Friday, Oct. 23, 2009
I'm now writing from my uncle's home in the town where my mother grew up in, Lumbay, close to the city of Yuinin. None of the Taiwanese people who ask me seem to know where Lumbay is, since it's a small town.
I arrived in Taipei on Saturday afternoon and stayed at my dad's best friend's house for one night until my mom came Sunday evening. We then moved to a hotel that was provided by the tour my mom booked us on. I have to say that parts of the tour were amazing. We went to a place called Chiao Hsi overlooking the city and the mountains. (Almost half of Taiwan is mountainous, so you get a lot of beautiful views.) The hotel had an amazing spa -- so many different types of baths and aroma rooms. There was a pool where there were little fish that would eat the dead skin off your feet. Apparently I have a lot of dead skin! Yep, disgusting.
That day, before we went to the resort, we went up into the mountains and walked for a total of about three hours. When we got to the hotel, I went for a run (to try to maintain my fitness while in the off season), but I think the combination of my body being run down, the amount of exercise I did (also the previous two days I went hiking up the mountain, once with the tour and once with my dad's best friend), and that my mom was sick, I got sick.
At first I didn't think anything of it -- it was just a little cough -- but we had such a strenuous tour schedule (wake up at 6am, traveling on the bus through twisted mountain roads for at least three or more hours per day and my previous exhaustion) that I quickly got worse. I had a fever the third night, although the next morning I woke up feeling miles better, and a deep cough the fourth. The headaches and weakness I also attribute to homesickness, as well, since I've had headaches, tiredness and mild depression (nothing major, just so tired that even being in a place you love isn't happy for you; you just want to go home) before when I was homesick.
On the fourth day, the tour stopped in Hualien, the city where my father was born. I went to visit my grandpa there and my aunts and uncles on my father's side. We stayed in a hotel on the top of the mountain next to the city with beautiful city views. We took my uncle and two of my aunts there when they helped to drive us back, and they said they had never been to such a nice hotel.
One thing coming to Taiwan has helped me realize is that most people are not as lucky as Americans, or the social status that I am at, although I am nowhere near a high status. The public safety is much lower than in the States... you see construction workers hanging on buildings with a wooden platform and a rope or over a bridge 200 ft. high with no securing. All around, I can see evidence of the lack of public safety, people with severely burned faces, arms cut, faces bashed in, limbs missing.
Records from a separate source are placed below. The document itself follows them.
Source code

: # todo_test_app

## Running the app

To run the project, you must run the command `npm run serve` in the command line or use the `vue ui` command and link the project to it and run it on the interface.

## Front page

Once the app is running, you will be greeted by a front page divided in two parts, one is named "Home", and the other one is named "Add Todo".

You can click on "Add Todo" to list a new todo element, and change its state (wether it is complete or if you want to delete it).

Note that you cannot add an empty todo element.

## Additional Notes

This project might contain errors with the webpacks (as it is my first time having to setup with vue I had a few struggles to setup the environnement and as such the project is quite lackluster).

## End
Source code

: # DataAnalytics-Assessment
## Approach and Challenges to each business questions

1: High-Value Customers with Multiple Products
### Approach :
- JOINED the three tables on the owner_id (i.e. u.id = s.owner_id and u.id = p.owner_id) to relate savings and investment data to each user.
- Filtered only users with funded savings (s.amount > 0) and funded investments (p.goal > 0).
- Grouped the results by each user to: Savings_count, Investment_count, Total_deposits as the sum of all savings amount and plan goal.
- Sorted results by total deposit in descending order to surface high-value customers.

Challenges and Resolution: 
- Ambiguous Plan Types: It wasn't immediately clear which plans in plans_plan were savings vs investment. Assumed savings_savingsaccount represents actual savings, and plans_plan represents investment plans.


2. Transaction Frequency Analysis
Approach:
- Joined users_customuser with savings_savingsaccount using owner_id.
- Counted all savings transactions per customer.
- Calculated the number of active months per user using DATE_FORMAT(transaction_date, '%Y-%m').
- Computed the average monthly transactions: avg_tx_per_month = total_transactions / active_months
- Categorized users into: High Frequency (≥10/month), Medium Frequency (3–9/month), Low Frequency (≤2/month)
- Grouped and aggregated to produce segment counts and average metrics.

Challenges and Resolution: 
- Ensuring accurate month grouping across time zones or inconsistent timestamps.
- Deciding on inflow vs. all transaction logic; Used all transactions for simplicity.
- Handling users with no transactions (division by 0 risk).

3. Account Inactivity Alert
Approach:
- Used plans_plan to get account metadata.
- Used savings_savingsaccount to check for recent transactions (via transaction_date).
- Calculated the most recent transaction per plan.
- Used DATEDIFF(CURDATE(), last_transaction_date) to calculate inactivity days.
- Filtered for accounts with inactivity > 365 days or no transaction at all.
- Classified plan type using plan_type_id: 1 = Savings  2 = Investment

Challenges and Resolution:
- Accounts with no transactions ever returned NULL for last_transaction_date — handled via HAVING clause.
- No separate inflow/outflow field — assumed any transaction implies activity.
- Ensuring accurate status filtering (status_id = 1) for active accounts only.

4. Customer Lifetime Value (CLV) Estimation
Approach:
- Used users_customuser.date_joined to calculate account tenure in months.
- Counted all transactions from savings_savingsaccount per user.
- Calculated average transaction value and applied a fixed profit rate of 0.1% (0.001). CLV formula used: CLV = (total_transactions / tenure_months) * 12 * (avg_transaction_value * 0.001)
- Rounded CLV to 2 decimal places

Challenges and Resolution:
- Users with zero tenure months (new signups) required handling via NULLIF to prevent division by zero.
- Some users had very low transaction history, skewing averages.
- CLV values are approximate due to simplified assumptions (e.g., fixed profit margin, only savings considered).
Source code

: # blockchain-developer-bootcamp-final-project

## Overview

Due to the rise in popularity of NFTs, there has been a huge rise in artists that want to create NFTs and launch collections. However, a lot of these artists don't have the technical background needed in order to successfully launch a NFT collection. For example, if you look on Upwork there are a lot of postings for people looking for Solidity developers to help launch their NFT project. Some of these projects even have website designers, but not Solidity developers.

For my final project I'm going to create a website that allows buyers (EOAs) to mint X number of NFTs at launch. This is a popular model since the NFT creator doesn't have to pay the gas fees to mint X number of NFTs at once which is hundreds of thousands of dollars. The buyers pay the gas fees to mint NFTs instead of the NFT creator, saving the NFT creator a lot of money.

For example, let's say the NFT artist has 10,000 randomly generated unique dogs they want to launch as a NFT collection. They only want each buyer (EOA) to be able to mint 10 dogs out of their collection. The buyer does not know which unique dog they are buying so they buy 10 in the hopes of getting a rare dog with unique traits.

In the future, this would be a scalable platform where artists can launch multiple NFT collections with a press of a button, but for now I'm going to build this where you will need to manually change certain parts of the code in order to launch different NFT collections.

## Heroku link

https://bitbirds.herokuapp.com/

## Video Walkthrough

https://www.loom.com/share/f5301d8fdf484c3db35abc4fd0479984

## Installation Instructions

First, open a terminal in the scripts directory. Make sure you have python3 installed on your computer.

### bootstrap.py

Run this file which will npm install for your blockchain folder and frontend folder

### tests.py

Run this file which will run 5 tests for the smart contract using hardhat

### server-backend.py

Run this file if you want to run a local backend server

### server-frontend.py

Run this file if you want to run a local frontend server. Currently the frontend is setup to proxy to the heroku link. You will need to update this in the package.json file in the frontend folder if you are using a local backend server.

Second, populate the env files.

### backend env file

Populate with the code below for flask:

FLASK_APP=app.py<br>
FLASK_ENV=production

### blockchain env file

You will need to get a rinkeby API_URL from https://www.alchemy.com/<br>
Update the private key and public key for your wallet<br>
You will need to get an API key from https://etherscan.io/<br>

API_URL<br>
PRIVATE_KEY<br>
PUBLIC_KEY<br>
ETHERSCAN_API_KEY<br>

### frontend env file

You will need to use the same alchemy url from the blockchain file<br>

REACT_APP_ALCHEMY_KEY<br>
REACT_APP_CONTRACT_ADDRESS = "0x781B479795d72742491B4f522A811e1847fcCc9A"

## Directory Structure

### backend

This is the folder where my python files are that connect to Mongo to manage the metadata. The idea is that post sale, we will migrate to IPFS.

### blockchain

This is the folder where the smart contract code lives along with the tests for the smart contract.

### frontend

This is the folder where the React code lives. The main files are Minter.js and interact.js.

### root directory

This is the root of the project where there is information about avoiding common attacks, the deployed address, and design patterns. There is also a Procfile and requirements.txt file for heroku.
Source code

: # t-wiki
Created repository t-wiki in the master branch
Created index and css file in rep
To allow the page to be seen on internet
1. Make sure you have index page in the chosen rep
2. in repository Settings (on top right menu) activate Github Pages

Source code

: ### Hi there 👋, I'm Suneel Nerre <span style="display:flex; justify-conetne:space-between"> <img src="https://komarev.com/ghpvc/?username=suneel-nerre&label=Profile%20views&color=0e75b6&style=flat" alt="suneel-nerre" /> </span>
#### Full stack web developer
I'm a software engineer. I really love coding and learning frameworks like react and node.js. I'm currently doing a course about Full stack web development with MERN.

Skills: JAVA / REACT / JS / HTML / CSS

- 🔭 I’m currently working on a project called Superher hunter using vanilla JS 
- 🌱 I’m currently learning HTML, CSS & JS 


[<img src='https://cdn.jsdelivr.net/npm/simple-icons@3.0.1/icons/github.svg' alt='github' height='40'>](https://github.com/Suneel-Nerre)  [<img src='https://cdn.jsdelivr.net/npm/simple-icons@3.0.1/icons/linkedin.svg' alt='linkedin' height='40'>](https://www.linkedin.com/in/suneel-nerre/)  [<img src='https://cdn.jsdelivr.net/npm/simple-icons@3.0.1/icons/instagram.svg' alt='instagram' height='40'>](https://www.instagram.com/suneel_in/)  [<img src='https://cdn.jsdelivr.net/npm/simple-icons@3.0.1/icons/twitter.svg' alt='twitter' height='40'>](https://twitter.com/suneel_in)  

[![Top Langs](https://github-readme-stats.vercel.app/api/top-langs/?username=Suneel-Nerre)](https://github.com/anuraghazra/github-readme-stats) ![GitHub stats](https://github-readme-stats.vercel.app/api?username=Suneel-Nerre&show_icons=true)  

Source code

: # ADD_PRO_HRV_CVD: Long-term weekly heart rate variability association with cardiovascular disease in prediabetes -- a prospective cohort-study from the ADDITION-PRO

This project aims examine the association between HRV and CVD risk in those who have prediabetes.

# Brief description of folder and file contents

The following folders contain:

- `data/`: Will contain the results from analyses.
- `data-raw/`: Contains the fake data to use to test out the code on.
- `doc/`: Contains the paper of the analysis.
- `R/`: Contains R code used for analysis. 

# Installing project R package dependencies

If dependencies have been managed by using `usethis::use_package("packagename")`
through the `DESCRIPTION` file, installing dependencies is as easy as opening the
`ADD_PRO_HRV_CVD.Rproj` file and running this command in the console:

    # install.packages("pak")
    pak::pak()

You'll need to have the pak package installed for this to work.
It makes me appreciate living in the States!
The other things I also appreciate:
Cleanliness. Yes, I know LA is not an ideal place to claim cleanliness, but at least I think in Long Beach, trees line the streets, the ocean breeze sweeps away some of the pollution, and people do make an effort to keep their homes clean. All around the cities here, wherever there are buildings clustered together, you see filth. Raised toilets: anyone who has been to Asia has seen those toilets that are basically holes in the ground. I can't stand them. And how do you expect to do some serious business in that thing??
Openness: some of my Russian friends complain that Americans are polite but not friendly, like we will say, "Hi, how are you?" without waiting for a response. However, I think that we may not be wanting to stay for an extended chat, but we do inquire through our genuine concern for others. We hug and kiss when we see people we care about. It's tough in the Chinese culture, where they don't touch each other, and even when seeing people that you haven't seen in years, they register no great emotion.
The last and final thing that makes me appreciate the U.S.: Appearances. First of all, I've noticed that most Taiwanese people are very small. I'm taller than many men here. It kind of sucks. And Chinese people have peculiar ways of defining what is beautiful. Very pale, very skinny, demure. Pluses would be to dress well, be from a good family, etc., etc. Well, the three main factors I fail at. I'm very tan, I am at times skinny, but nowhere near what the Chinese standard is (girls who are 50 kilos want to be 45 kilos; that's like 80 lbs to 72 lbs), and the last, well, I'm not even going to go there.
So I can't wait to go home! I don't need any reasons, actually. I just have had a long season and am ready to take a break.
So yesterday we took the high-speed train from Hualien to Taipei and stayed the night at my father's best friend (Uncle Lin)'s house, and today took the train from Taipei to the city near Lumbay. My uncle and grandparents picked us up from the train station. We drove back to my uncle's house, where my grandparents continuously show their love by offering food. We took a short trip to my grandparent's farm -- they used to own farmland but now just have a smaller plot of land where they grow a variety of fruits and vegetables and have chickens, as well. They used to own the large chickens that didn't fly, but they were quickly eaten by stray dogs. Now they have a smaller variety that can fly.
My grandpa is over 90 and still goes to the farm every day to check on the plants and feed the chickens. My uncle said that my grandpa and grandma love to sit in the barn and watch the chickens eat. What a simple life! All the food we ate was hand grown and fresh. It made me feel bad taking out my cookies and candies out of my purse (unfortunately, during travel, it's a staple in my purse).
I had some questions asked, which I'll answer now.
Herlindo asks: Who taught you to step in [the 2nd serve return] like that?
My father was the one who coached me up until three years ago, so all the basics I owe to him. I remember I must have been around 10 years old, and we would practice with a woman at the local courts, and my dad made us stand halfway between the service and the baseline to return her serve. It was so scary because she had a kick serve, so we never knew where it would go. From that time on, my dad would make us stand there to return all second serves, and sometimes first serves, as well.
Kimberly writes: Hi Vania, my name is Kimberly. I am 10 years old and am training to be a tennis player. When I read your blog on USTA.com, it seemed interesting! I want to know... Did you overcome any hard challenges that you don't know if you should do it or not?
Hi Kimberly! There was some difficult times, but this is normal for everyone. There is no perfect way to play and become a great tennis player. At times I did want to quit because there are sacrifices to be made, but ultimately I made the decision to continue, and I enjoy my life and my job (which is tennis) now. If you love tennis, keep playing; do something you enjoy! But stay in school
I was in public school until 10th grade, and then I went into homeschooling, but I think that an education is necessary no matter what.